Abstract
Imbalanced data classification is a demanding issue in data mining and machine learning. Models that learn with imbalanced input generate feeble performance in the minority class. Resampling methods can handle this issue and balance the skewed dataset. Cluster-based Undersampling (CUS) and Near-Miss (NM) techniques are widely used in imbalanced learning. However, these methods suffer from some serious flaws. CUS averts the impact of the distance factor on instances over the majority class. Near-miss method discards the inter-class data within the majority of class elements. To overcome these flaws, this study has come up with an undersampling technique called Adaptive K-means Clustering Undersampling (AKCUS). The proposed technique blends the distance factor and clustering over the majority class. The performance of the proposed method was analyzed with the aid of an experimental study. Three multiminority datasets with different imbalance ratios were selected and the models were created using K-Nearest Neighbor (kNN), Decision Tree (DT), and Random Forest (RF) classifiers.
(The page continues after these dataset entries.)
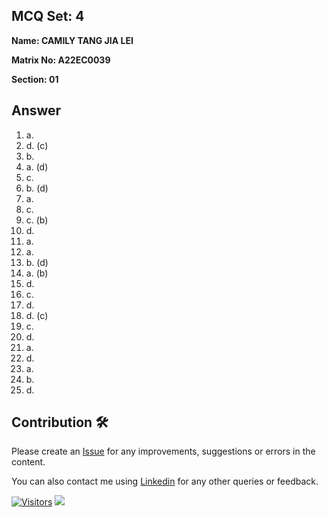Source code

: ## MCQ Set: 4

**Name: CAMILY TANG JIA LEI**

**Matrix No: A22EC0039**

**Section: 01**

## Answer
1. a.
2. d. (c)
3. b.
4. a. (d)
5. c.
6. b. (d)
7. a.
8. c.
9. c. (b)
10. d.
11. a.
12. a.
13. b. (d)
14. a. (b)
15. d.
16. c.
17. d.
18. d. (c)
19. c.
20. d.
21. a.
22. d. 
23. a.
24. b.
25. d.

## Contribution 🛠️
Please create an [Issue](https://github.com/drshahizan/learn-php/issues) for any improvements, suggestions or errors in the content.

You can also contact me using [Linkedin](https://www.linkedin.com/in/drshahizan/) for any other queries or feedback.

[![Visitors](https://api.visitorbadge.io/api/visitors?path=https%3A%2F%2Fgithub.com%2Fdrshahizan&labelColor=%23697689&countColor=%23555555&style=plastic)](https://visitorbadge.io/status?path=https%3A%2F%2Fgithub.com%2Fdrshahizan)
![](https://hit.yhype.me/github/profile?user_id=81284918)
The experimental results show that AKCUS can attain better efficacy than the benchmark methods over multiminority datasets with high imbalance ratios.
Publisher
Engineering, Technology & Applied Science Research
Reference20 articles.
1. G. Haixiang, L. Yijing, J. Shang, G. Mingyun, H. Yuanyue, and G. Bing, "Learning from class-imbalanced data: Review of methods and applications," Expert Systems with Applications, vol. 73, pp. 220–239, May 2017.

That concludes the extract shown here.